In realtà, non può parlarsi di informazione come bene, univocamente, per tutte le fattispecie, ma occorre far riferimento, singolarmente, agli interessi che ne sono alla base.

A giudizio di parte di autorevole dottrina, il fondamento normativo del riconoscimento giuridico del bene-informazione andrebbe individuato attraverso il rimando ai principi dell’ordinamento giuridico: il riconoscimento avverrebbe in via mediata, rifacendosi all’esigenza di conoscenza della collettività[14]. Altri, forse in modo più formalista, ritengono, invece, che l’informazione sia un bene giuridico nei soli casi in cui il diritto positivo lo abbia riconosciuto come tale.

A prescindere da quella che può essere la soluzione adottata, preme ricordare che nel concetto di informazione convivono due esigenze contrapposte: la possibilità di metterla in circolazione ed il potere di disporne e di goderne in via esclusiva. 

L’informazione, infatti, può essere trasmessa nei modi più disparati, spesso in incertas personas, ed è molto difficile – in taluni casi finanche impossibile – configurare un diritto esclusivo di godimento (nonché forme di relativa tutela)  in capo a determinati soggetti.

«S’il est de l’essence de l’information d’être communicable, il est dans sa nature d’être communiquée»: questa affermazione è vera, ma non tiene conto di un altro aspetto che rappresenta, parimenti, la natura dell’informazione.

Accanto alle informazioni che si realizzano tramite la diffusione, ne esistono altre che sono direttamente connesse ai diritti della personalità (si pensi, per rifarci ad un esempio conosciuto, ai dati personali), la cui comunicazione all’esterno è limitata.

Il problema deve essere allora affrontato alla radice, tenendo conto che «l’informazione appare una realtà intrinseca, che preesiste alle utilizzazioni delle quali può costituire oggetto e che richiede una protezione in quanto tale»[15]. Tuttavia, come altri hanno sostenuto, è forse vero che siamo di fronte a «des idées et des conceptions normalement restées au stade de l’implicite ou au moins souffrant d’un défaut de théorisation», prive di qualsiasi analisi che non sia limitata ad un singolo settore o frammentaria e che analizzi il problema in maniera globale, formulando dei principi che siano applicabili, pur con i dovuti adattamenti, ad ogni fattispecie possibile.

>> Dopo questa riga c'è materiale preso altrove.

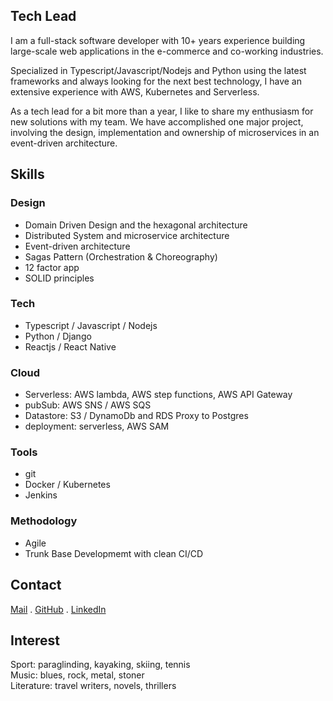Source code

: ## Tech Lead

I am a full-stack software developer with 10+ years experience building large-scale web applications in the e-commerce and co-working industries.

Specialized in Typescript/Javascript/Nodejs and Python using the latest frameworks and always looking for the next best technology, I have an extensive experience with AWS, Kubernetes and Serverless.

As a tech lead for a bit more than a year, I like to share my enthusiasm for new solutions with my team. We have accomplished one major project, involving the design, implementation and ownership of microservices in an event-driven architecture.

## Skills

### Design

- Domain Driven Design and the hexagonal architecture
- Distributed System and microservice architecture
- Event-driven architecture
- Sagas Pattern (Orchestration & Choreography)
- 12 factor app
- SOLID principles

### Tech

- Typescript / Javascript / Nodejs
- Python / Django
- Reactjs / React Native

### Cloud

- Serverless: AWS lambda, AWS step functions, AWS API Gateway
- pubSub: AWS SNS / AWS SQS
- Datastore: S3 / DynamoDb and RDS Proxy to Postgres
- deployment: serverless, AWS SAM

### Tools

- git
- Docker / Kubernetes
- Jenkins

### Methodology

- Agile
- Trunk Base Developmemt with clean CI/CD

## Contact

[Mail](mailto:bertrand.svetchine@gmail.com) . 
[GitHub](https://github.com/bsvetchine) . 
[LinkedIn](https://www.linkedin.com/in/bsvetchine/)

## Interest

Sport: paraglinding, kayaking, skiing, tennis<br>
Music: blues, rock, metal, stoner<br>
Literature: travel writers, novels, thrillers<br>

In definitiva, analizzare se un’informazione sia configurabile come bene giuridico significa anche individuare il regime relativo alla sua tutela, alla sua disponibilità ed all’individuazione del soggetto (o dei soggetti) che sulla stessa possono vantare dei diritti.

Si ritiene che l’informazione «appartient, toujours en principe, à son auteur, c’est-à-dire à celui qui la met en forme pour la rendre communicable»[16]: l’informazione appartiene in via originaria al suo creatore, a colui che, in altre parole, le ha dato forma, racchiudendola in un qualsiasi supporto (anche di natura non necessariamente materiale: si pensi, ad esempio, alla parola)[17] atto a realizzarne la comunicazione ad altri.

Fino al momento in cui avviene questa fase, l’informazione non è ancora stata creata: la semplice idea, non esplicitata ed insita solo nella mente del suo creatore, non costituisce informazione ed, in quanto tale, non può ottenere dall’ordinamento alcun riconoscimento.

Schematicamente, è possibile individuare tre modi di creare l’informazione.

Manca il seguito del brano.